Die IT-Führungskräfte kamen zu einem Seminar zusammen, um Probleme zu definieren und Lösungsvorschläge zu erarbeiten. Höchste Priorität bekam die Kundenorientierung. Ein halbes Jahr später (Mitte 2000) dann trafen sich dafür die Bereichsinformatiker mit dem IT-Führungskreis zu einem zweitägigen Workshop. "Die Abwehrhaltung der IT-Manager war fast verschwunden", so der Eindruck von Trott, und man einigte sich auf eine gemeinsame Stoßrichtung für die Konzern-IT - mit dem Willen, eine gemeinsame IT-Strategie auf den Weg zu bringen. Freiwillige Einzel-Coachings begleiteten den Workshop. Das ermöglichte es, auch schmerzhafte Personalgespräche zu führen, da in dem Coach auch "eine neutrale Instanz" zur Seite stand. Offenbar ließen sich so auch Gespräche über Veränderungswünsche führen, was vorher tabu war.

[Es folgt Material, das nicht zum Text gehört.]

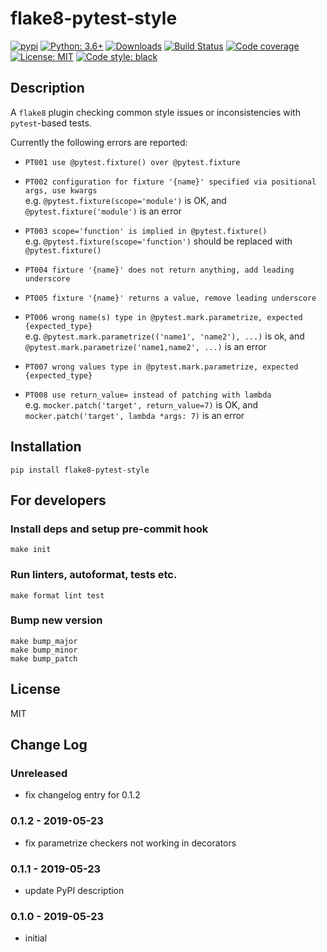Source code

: # flake8-pytest-style

[![pypi](https://badge.fury.io/py/flake8-pytest-style.svg)](https://pypi.org/project/flake8-pytest-style)
[![Python: 3.6+](https://img.shields.io/badge/Python-3.6+-blue.svg)](https://pypi.org/project/flake8-pytest-style)
[![Downloads](https://img.shields.io/pypi/dm/flake8-pytest-style.svg)](https://pypistats.org/packages/flake8-pytest-style)
[![Build Status](https://travis-ci.com/m-burst/flake8-pytest-style.svg?branch=master)](https://travis-ci.com/m-burst/flake8-pytest-style)
[![Code coverage](https://codecov.io/gh/m-burst/flake8-pytest-style/branch/master/graph/badge.svg)](https://codecov.io/gh/m-burst/flake8-pytest-style)
[![License: MIT](https://img.shields.io/badge/License-MIT-green.svg)](https://en.wikipedia.org/wiki/MIT_License)
[![Code style: black](https://img.shields.io/badge/code%20style-black-000000.svg)](https://github.com/ambv/black)

## Description

A `flake8` plugin checking common style issues or inconsistencies with `pytest`-based tests.

Currently the following errors are reported:

* `PT001 use @pytest.fixture() over @pytest.fixture`

* `PT002 configuration for fixture '{name}' specified via positional args, use kwargs`  
e.g. `@pytest.fixture(scope='module')` is OK, and `@pytest.fixture('module')` is an error

* `PT003 scope='function' is implied in @pytest.fixture()`  
e.g. `@pytest.fixture(scope='function')` should be replaced with `@pytest.fixture()` 
 
* `PT004 fixture '{name}' does not return anything, add leading underscore`
 
* `PT005 fixture '{name}' returns a value, remove leading underscore`
 
* `PT006 wrong name(s) type in @pytest.mark.parametrize, expected {expected_type}`  
e.g. `@pytest.mark.parametrize(('name1', 'name2'), ...)` is ok,
and `@pytest.mark.parametrize('name1,name2', ...)` is an error
 
* `PT007 wrong values type in @pytest.mark.parametrize, expected {expected_type}`
 
* `PT008 use return_value= instead of patching with lambda`  
e.g. `mocker.patch('target', return_value=7)` is OK, 
and `mocker.patch('target', lambda *args: 7)` is an error

## Installation

    pip install flake8-pytest-style

## For developers

### Install deps and setup pre-commit hook

    make init

### Run linters, autoformat, tests etc.

    make format lint test

### Bump new version

    make bump_major
    make bump_minor
    make bump_patch

## License

MIT

## Change Log

### Unreleased

* fix changelog entry for 0.1.2

### 0.1.2 - 2019-05-23

* fix parametrize checkers not working in decorators

### 0.1.1 - 2019-05-23

* update PyPI description

### 0.1.0 - 2019-05-23

* initial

Ein weiteres halbes Jahr später versammelte sich die gleiche Runde zu einem zweitägigen "Diagnose-Workshop mit Feedbackrunden". IT-Führung, Bereichs-IT und Business saßen an einem Tisch. IT-Themen von "Konsolidierung der IT" über "Skill Management" bis zu "Globalisierung der IT" standen an. Hier stellte sich heraus, dass das Business die IT zu 90 Prozent als Verwalter wahrnahm, nicht als Innovator. Mithilfe eines Steering Comittee, so einigten sich die Teilnehmer, wolle man sich künftig besser darüber austauschen, wo die IT das Business besser unterstützen könnte. "Dieser Workshop war die Voraussetzung, dass innerhalb von drei Monaten die neue IT-Strategie stand", erläutert Trott.

Rückschläge verkraften

Im Januar 2002 dann kam es zum Showdown. Der gesamte IT-Führungskreis fand sich zu einem Workshop ein, in dem Mitarbeiter gebeten wurden, der höheren hierarchischen Ebene zu erläutern, wie sie Führung erleben. Das Ergebnis war niederschmetternd: "Wir werden nicht als Team wahrgenommen, Ziele werden unzureichend definiert und verfolgt und zudem als Pflichtübung betrachtet, die Kommunikation über die IT-Strategie lässt stark zu wünschen übrig."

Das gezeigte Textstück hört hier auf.